Cache-Control: max-age=60, stale-while-revalidate=30

max-age=60 means the browser will serve the cached response for up to 60 seconds without touching the network. stale-while-revalidate=30 extends that window: for an extra 30 seconds after the cache expires, the browser serves the stale copy immediately while fetching a fresh one in the background.

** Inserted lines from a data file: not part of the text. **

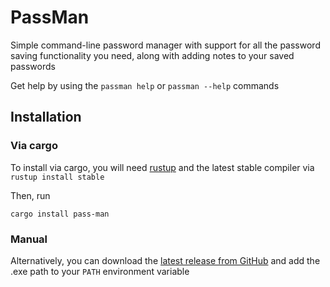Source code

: # PassMan

Simple command-line password manager with support for all the password saving functionality
you need, along with adding notes to your saved passwords

Get help by using the `passman help` or `passman --help` commands

## Installation

### Via cargo

To install via cargo, you will need [rustup](https://rustup.rs) and the latest stable compiler via `rustup install stable`

Then, run

```shell
cargo install pass-man
```

### Manual

Alternatively, you can download the [latest release from GitHub](https://github.com/Clay-6/PassMan/releases/latest)
and add the .exe path to your `PATH` environment variable
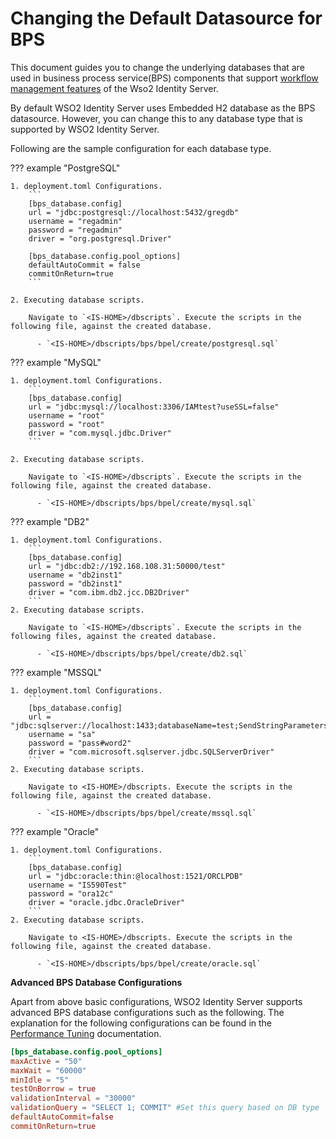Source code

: # Changing the Default Datasource for BPS

This document guides you to change the underlying databases that are
used in business process service(BPS) components that support
[workflow management features](../../learn/workflow-management) of the
Wso2 Identity Server.

By default WSO2 Identity Server uses Embedded H2 database as the BPS
datasource. However, you can change this to any database type that is
supported by WSO2 Identity Server.

Following are the sample configuration for each database type.

??? example "PostgreSQL"
    
    1. deployment.toml Configurations.
        ```
        [bps_database.config]
        url = "jdbc:postgresql://localhost:5432/gregdb"
        username = "regadmin"
        password = "regadmin"
        driver = "org.postgresql.Driver"
      
        [bps_database.config.pool_options]
        defaultAutoCommit = false
        commitOnReturn=true
        ```
        
    2. Executing database scripts. 
    
        Navigate to `<IS-HOME>/dbscripts`. Execute the scripts in the following file, against the created database.    
            
          - `<IS-HOME>/dbscripts/bps/bpel/create/postgresql.sql`

??? example "MySQL"

    1. deployment.toml Configurations.
        ```
        [bps_database.config]
        url = "jdbc:mysql://localhost:3306/IAMtest?useSSL=false"
        username = "root"
        password = "root"
        driver = "com.mysql.jdbc.Driver"
        ```
    
    2. Executing database scripts. 

        Navigate to `<IS-HOME>/dbscripts`. Execute the scripts in the following file, against the created database.    
         
          - `<IS-HOME>/dbscripts/bps/bpel/create/mysql.sql`

??? example "DB2"

    1. deployment.toml Configurations.
        ```
        [bps_database.config]
        url = "jdbc:db2://192.168.108.31:50000/test"
        username = "db2inst1"
        password = "db2inst1"
        driver = "com.ibm.db2.jcc.DB2Driver"
        ```    
    2. Executing database scripts. 
    
        Navigate to `<IS-HOME>/dbscripts`. Execute the scripts in the following files, against the created database.    
         
          - `<IS-HOME>/dbscripts/bps/bpel/create/db2.sql`

??? example "MSSQL"

    1. deployment.toml Configurations.
        ```
        [bps_database.config]
        url = "jdbc:sqlserver://localhost:1433;databaseName=test;SendStringParametersAsUnicode=false"
        username = "sa"
        password = "pass#word2"
        driver = "com.microsoft.sqlserver.jdbc.SQLServerDriver"
        ```
    2. Executing database scripts. 
    
        Navigate to <IS-HOME>/dbscripts. Execute the scripts in the following file, against the created database.    
         
          - `<IS-HOME>/dbscripts/bps/bpel/create/mssql.sql`
    

??? example "Oracle"

    1. deployment.toml Configurations.
        ```
        [bps_database.config]
        url = "jdbc:oracle:thin:@localhost:1521/ORCLPDB"
        username = "IS590Test"
        password = "ora12c"
        driver = "oracle.jdbc.OracleDriver"
        ```
    2. Executing database scripts. 
    
        Navigate to <IS-HOME>/dbscripts. Execute the scripts in the following file, against the created database.    
         
          - `<IS-HOME>/dbscripts/bps/bpel/create/oracle.sql`

**Advanced BPS Database Configurations**

Apart from above basic configurations, WSO2 Identity Server supports advanced BPS database configurations such as 
the following. The explanation for the following configurations can be found in the 
[Performance Tuning](../../setup/performance-tuning-recommendations/#jdbc-pool-configuration) documentation.

   ``` toml
   [bps_database.config.pool_options]
   maxActive = "50"
   maxWait = "60000"
   minIdle = "5"
   testOnBorrow = true
   validationInterval = "30000"
   validationQuery = "SELECT 1; COMMIT" #Set this query based on DB type
   defaultAutoCommit=false
   commitOnReturn=true
   ```
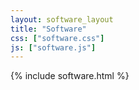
 ```yaml
---
layout: software_layout
title: "Software"
css: ["software.css"]
js: ["software.js"]
---
```

{% include software.html %}
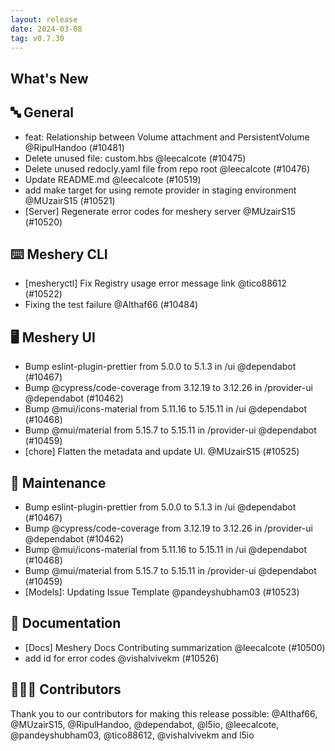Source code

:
 ```yaml
---
layout: release
date: 2024-03-08
tag: v0.7.30
---
```


## What's New
## 🔤 General
- feat: Relationship between Volume attachment and PersistentVolume @RipulHandoo (#10481)
- Delete unused file: custom.hbs @leecalcote (#10475)
- Delete unused redocly.yaml file from repo root @leecalcote (#10476)
- Update README.md @leecalcote (#10519)
- add make target for using remote provider in staging environment @MUzairS15 (#10521)
- [Server] Regenerate error codes for meshery server @MUzairS15 (#10520)

## ⌨️ Meshery CLI

- [mesheryctl] Fix Registry usage error message link @tico88612 (#10522)
- Fixing the test failure @Althaf66 (#10484)

## 🖥 Meshery UI

- Bump eslint-plugin-prettier from 5.0.0 to 5.1.3 in /ui @dependabot (#10467)
- Bump @cypress/code-coverage from 3.12.19 to 3.12.26 in /provider-ui @dependabot (#10462)
- Bump @mui/icons-material from 5.11.16 to 5.15.11 in /ui @dependabot (#10468)
- Bump @mui/material from 5.15.7 to 5.15.11 in /provider-ui @dependabot (#10459)
- [chore] Flatten the metadata and update UI. @MUzairS15 (#10525)

## 🧰 Maintenance

- Bump eslint-plugin-prettier from 5.0.0 to 5.1.3 in /ui @dependabot (#10467)
- Bump @cypress/code-coverage from 3.12.19 to 3.12.26 in /provider-ui @dependabot (#10462)
- Bump @mui/icons-material from 5.11.16 to 5.15.11 in /ui @dependabot (#10468)
- Bump @mui/material from 5.15.7 to 5.15.11 in /provider-ui @dependabot (#10459)
- \[Models\]: Updating Issue Template @pandeyshubham03 (#10523)

## 📖 Documentation

- [Docs] Meshery Docs Contributing summarization @leecalcote (#10500)
- add id for error codes @vishalvivekm (#10526)

## 👨🏽‍💻 Contributors

Thank you to our contributors for making this release possible:
@Althaf66, @MUzairS15, @RipulHandoo, @dependabot, @l5io, @leecalcote, @pandeyshubham03, @tico88612, @vishalvivekm and l5io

This is usually the right first move. Before writing any client-side caching code, check whether your API can simply return appropriate Cache-Control headers.

In-Memory Cache

When you need finer control — or when your API can't set headers — you can cache responses yourself in a plain JavaScript Map. The idea is to key by URL, store the response alongside a timestamp, and skip the network if the entry is still fresh.

const cache = new Map();
const TTL_MS = 60_000; // 1 minute

async function cachedFetch(url, options) {
  const cached = cache.get(url);
  if (cached && Date.now() - cached.timestamp < TTL_MS) {
    return cached.data;
  }

  const response = await fetch(url, options);
  if (!response.ok) throw new Error(`HTTP ${response.status}`);

  const data = await response.json();
  cache.set(url, { data, timestamp: Date.now() });
  return data;
}

This is intentionally simple. Its main limitation is that it disappears on page reload and isn't shared across tabs. For most short-lived UI state, that's fine.

Storage-Backed Cache

If you need the cache to survive a page reload, write it to localStorage or sessionStorage instead:

function getCached(key) {
  try {
    const raw = localStorage.getItem(key);
    if (!raw) return null;
    const { data, expiresAt } = JSON.parse(raw);
    if (Date.now() > expiresAt) {
      localStorage.removeItem(key);
      return null;
    }
    return data;
  } catch {
    return null;
  }
}

function setCached(key, data, ttlMs = 60_000) {
  localStorage.setItem(key, JSON.stringify({ data, expiresAt: Date.now() + ttlMs }));
}

async function fetchWithStorage(url) {
  const key = `cache:${url}`;
  const cached = getCached(key);
  if (cached) return cached;

  const response = await fetch(url);
  if (!response.ok) throw new Error(`HTTP ${response.status}`);

  const data = await response.json();
  setCached(key, data);
  return data;
}

Keep in mind that localStorage is synchronous, limited to ~5 MB, and stores only strings. It works well for small, infrequently changing data like user preferences or reference lookups. For large datasets consider IndexedDB, or a library like idb-keyval that wraps it with a simpler API.

Cache Invalidation

Caching introduces one classic problem: stale data. A few common strategies help address this:

  • Time-based expiry (TTL): what the examples above use. Simple, but the cache may be stale for up to TTL_MS milliseconds.

  • Manual invalidation: after a mutation (POST/PUT/DELETE), explicitly delete the relevant cache keys so the next read fetches fresh data.

  • Stale-while-revalidate: serve the cached copy immediately, then refresh it in the background. The browser Cache-Control header supports this natively. You can replicate it manually by returning the cached value and triggering a background fetch at the same time.

The right choice depends on how often the data changes and how much staleness your users can tolerate.

Conclusion

In this article, we started with a simple fetch() call and progressively added patterns to handle real-world networking challenges: out-of-order responses, slow networks, random failures, retries, cancellation, rate limiting, circuit breaking, request coalescing, and caching.

We also introduced libraries like ky and ffetch that provide many of these features out of the box, making it easier to write production-ready networking code without reinventing the wheel.

You don't need all of these on day one. Start with res.ok and an AbortController. Add retries when transient failures start showing up in your error logs. Add a circuit breaker when a downstream dependency has reliability problems.

Let the problems surface, then apply the pattern. The key is to understand the trade-offs and choose the right tool for your specific use case.

With these patterns in your toolkit, you'll be better equipped to build resilient, user-friendly applications that can handle the unpredictability of real-world networks.